I usually make a lot of my Rennfaire costumes (because I can save SOOO much money ..those things are so costly otherwise to buy).

My desire ..one of these days though ..is to SPLURGE and get one of those machines that does embroidery and so forth also!

The older machines are the best ones, but I have a newer Kenmore and it is great. I don't own any industrial machines (too big and too loud).
Vogue patterns have gone downhill now that McCalls owns them (Butterick used to own them but McCalls bought Butterick and got Vogue as part of the deal). I still use my old Vogue patterns, and I have always like Simplicity.

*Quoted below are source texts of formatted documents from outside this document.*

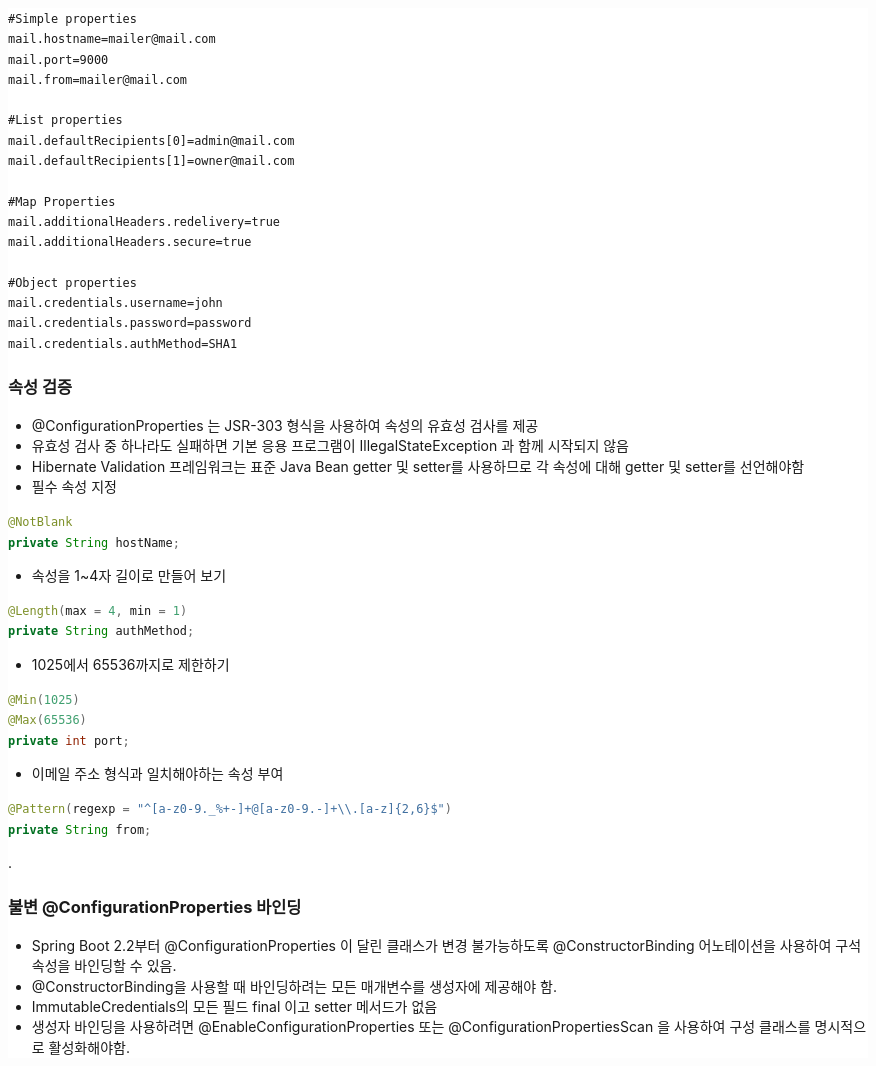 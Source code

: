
 ```
#Simple properties
mail.hostname=mailer@mail.com
mail.port=9000
mail.from=mailer@mail.com

#List properties
mail.defaultRecipients[0]=admin@mail.com
mail.defaultRecipients[1]=owner@mail.com

#Map Properties
mail.additionalHeaders.redelivery=true
mail.additionalHeaders.secure=true

#Object properties
mail.credentials.username=john
mail.credentials.password=password
mail.credentials.authMethod=SHA1
```

###  속성 검증
* @ConfigurationProperties 는 JSR-303 형식을 사용하여 속성의 유효성 검사를 제공
* 유효성 검사 중 하나라도 실패하면 기본 응용 프로그램이 IllegalStateException 과 함께 시작되지 않음
* Hibernate Validation 프레임워크는 표준 Java Bean getter 및 setter를 사용하므로 각 속성에 대해 getter 및 setter를 선언해야함
* 필수 속성 지정 
```java
@NotBlank
private String hostName;
```

* 속성을 1~4자 길이로 만들어 보기
```java
@Length(max = 4, min = 1)
private String authMethod;
```

* 1025에서 65536까지로 제한하기
```java
@Min(1025)
@Max(65536)
private int port;
```

* 이메일 주소 형식과 일치해야하는 속성 부여
```java
@Pattern(regexp = "^[a-z0-9._%+-]+@[a-z0-9.-]+\\.[a-z]{2,6}$")
private String from;
```
.

### 불변 @ConfigurationProperties 바인딩
* Spring Boot 2.2부터 @ConfigurationProperties 이 달린 클래스가 변경 불가능하도록 @ConstructorBinding 어노테이션을 사용하여 구석 속성을  바인딩할 수 있음.
* @ConstructorBinding을 사용할 때  바인딩하려는 모든 매개변수를 생성자에 제공해야 함.
* ImmutableCredentials의 모든 필드  final 이고 setter 메서드가 없음
* 생성자 바인딩을 사용하려면 @EnableConfigurationProperties  또는  @ConfigurationPropertiesScan 을 사용하여 구성 클래스를 명시적으로 활성화해야함.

The machine I'd most like would be a blind-stitcher, which are the machines in alterations shops that do blind hems. I used to work in a tailor shop and now when I have to hem my pants by hand, I miss that machine so much.


----------



## lilyindavis (Sep 10, 2005)

Wow.. everyone sounds like they mastered it! I've always been into sewing but just little things. I've been wanting to get a cool sewing machine so I can start making clothes too.

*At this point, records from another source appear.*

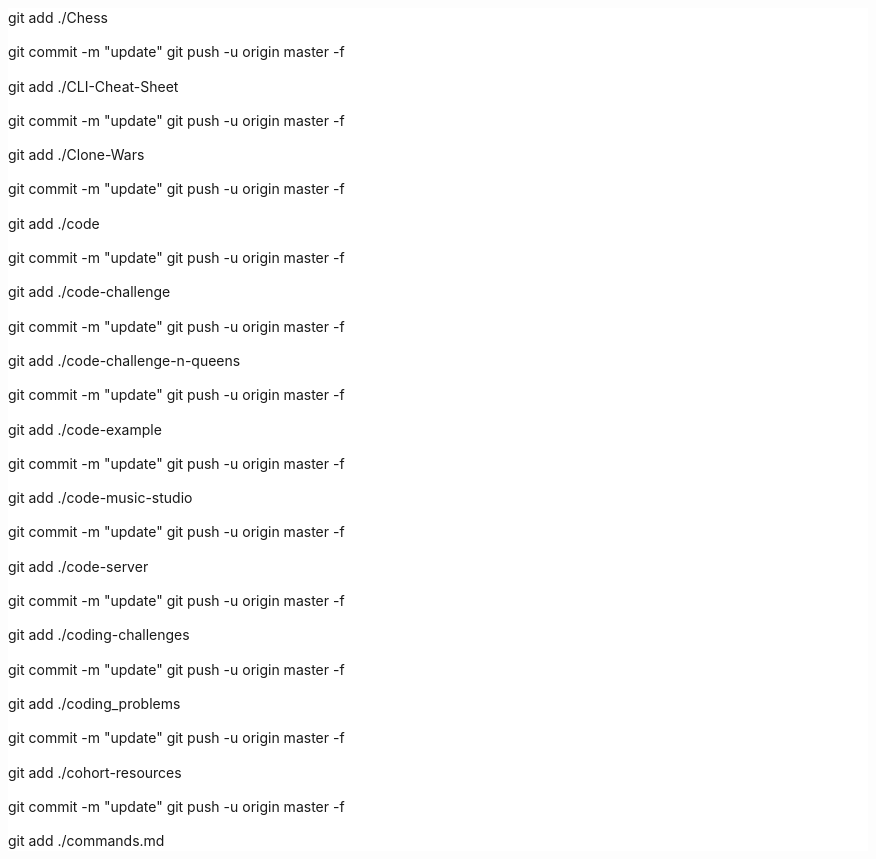 git add ./Chess

git commit -m "update"
git push -u origin master -f

git add ./CLI-Cheat-Sheet

git commit -m "update"
git push -u origin master -f

git add ./Clone-Wars

git commit -m "update"
git push -u origin master -f

git add ./code

git commit -m "update"
git push -u origin master -f

git add ./code-challenge

git commit -m "update"
git push -u origin master -f

git add ./code-challenge-n-queens

git commit -m "update"
git push -u origin master -f

git add ./code-example

git commit -m "update"
git push -u origin master -f

git add ./code-music-studio

git commit -m "update"
git push -u origin master -f

git add ./code-server

git commit -m "update"
git push -u origin master -f

git add ./coding-challenges

git commit -m "update"
git push -u origin master -f

git add ./coding_problems

git commit -m "update"
git push -u origin master -f

git add ./cohort-resources

git commit -m "update"
git push -u origin master -f

git add ./commands.md
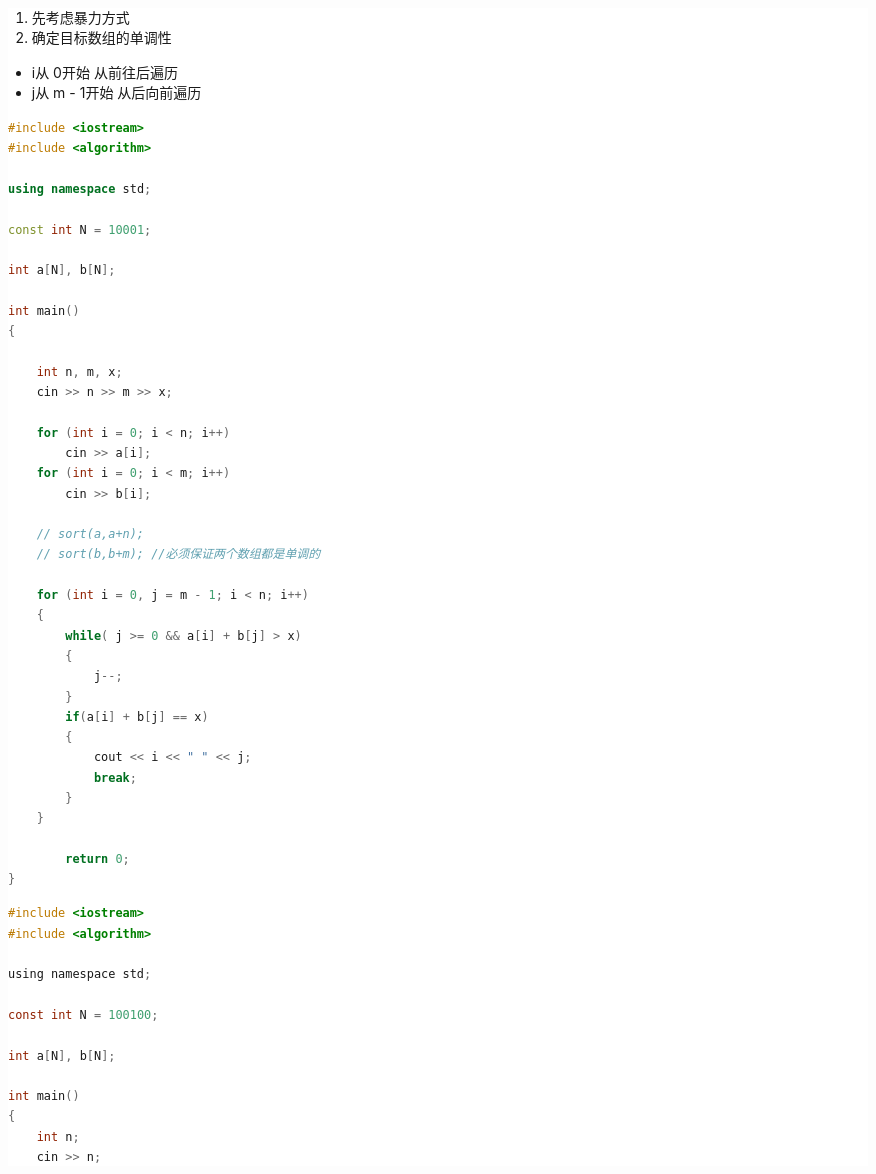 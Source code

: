 1. 先考虑暴力方式 
2. 确定目标数组的单调性 



- i从 0开始 从前往后遍历
- j从 m - 1开始 从后向前遍历

```cpp
#include <iostream>
#include <algorithm>

using namespace std;

const int N = 10001;

int a[N], b[N];

int main()
{

    int n, m, x;
    cin >> n >> m >> x;

    for (int i = 0; i < n; i++)
        cin >> a[i];
    for (int i = 0; i < m; i++)
        cin >> b[i];

    // sort(a,a+n);
    // sort(b,b+m); //必须保证两个数组都是单调的

    for (int i = 0, j = m - 1; i < n; i++)
    {
        while( j >= 0 && a[i] + b[j] > x) 
        {
            j--;
        }
        if(a[i] + b[j] == x)
        {
            cout << i << " " << j;
            break;
        }
    }

        return 0;
}

```



```c
#include <iostream>
#include <algorithm>

using namespace std;

const int N = 100100;

int a[N], b[N];

int main()
{
    int n;
    cin >> n;

```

And I love shopping for fabric! I can spend hours in a fabric store!


----------



## suzukigrrl (Sep 10, 2005)

great to hear from other sewers!! I have an old machine too. We bought it from the flea market for $40. We suspect that it is from the 40's or 50's. It has all metal parts and works like a dream!! It could sew through leather if we had the right needles.


----------



## SamanthaBNYC (Sep 11, 2005)

Originally Posted by *suzukigrrl* great to hear from other sewers!! I have an old machine too. We bought it from the flea market for $40. We suspect that it is from the 40's or 50's. It has all metal parts and works like a dream!! It could sew through leather if we had the right needles. Those old machines are unstoppable. It's such a shame that the new machines are made with so much plastic. Even Singer machines aren't what they used to be. Although, Kenmore has managed to remain a good machine (the best new model machines on the market, imo). If you're having a hard time finding leather needles that fit older model machines, you may want to check out "Nancy's Notions" or "Clotilde's" catalogs as they are very helpful.

My favorite book on sewing is "Reader's Digest Complete Guide to Sewing", it takes you from beginner to advanced by the end of that book. Even now, if I get confused that's the first place I look for my answer.


----------



## SamanthaBNYC (Sep 11, 2005)

Originally Posted by *lilyindavis* Wow.. everyone sounds like they mastered it! I've always been into sewing but just little things. I've been wanting to get a cool sewing machine so I can start making clothes too.
And I love shopping for fabric! I can spend hours in a fabric store!





My favorite fabric stores are Poli and Paron Fabrics, and I also like Mood Fabrics. I like B&amp;J Fabrics, but they're way out of my budget (all of these are in NYC). For the national chains, I like Hancocks the best. For button stores, I like Great Buttons and M&amp;J a lot.


----------



## Lisa329 (Sep 11, 2005)

I love to sew, but have been *self taught* until recently. I started taking a sewing class with some friends a few weeks ago. We have had so much fun! We started off making dresses for our daughters since they were all the same age. Those turned out adorable, so next week we start on jackets.

After that we are going to try and make the stuffed chairs like pottery barn sells.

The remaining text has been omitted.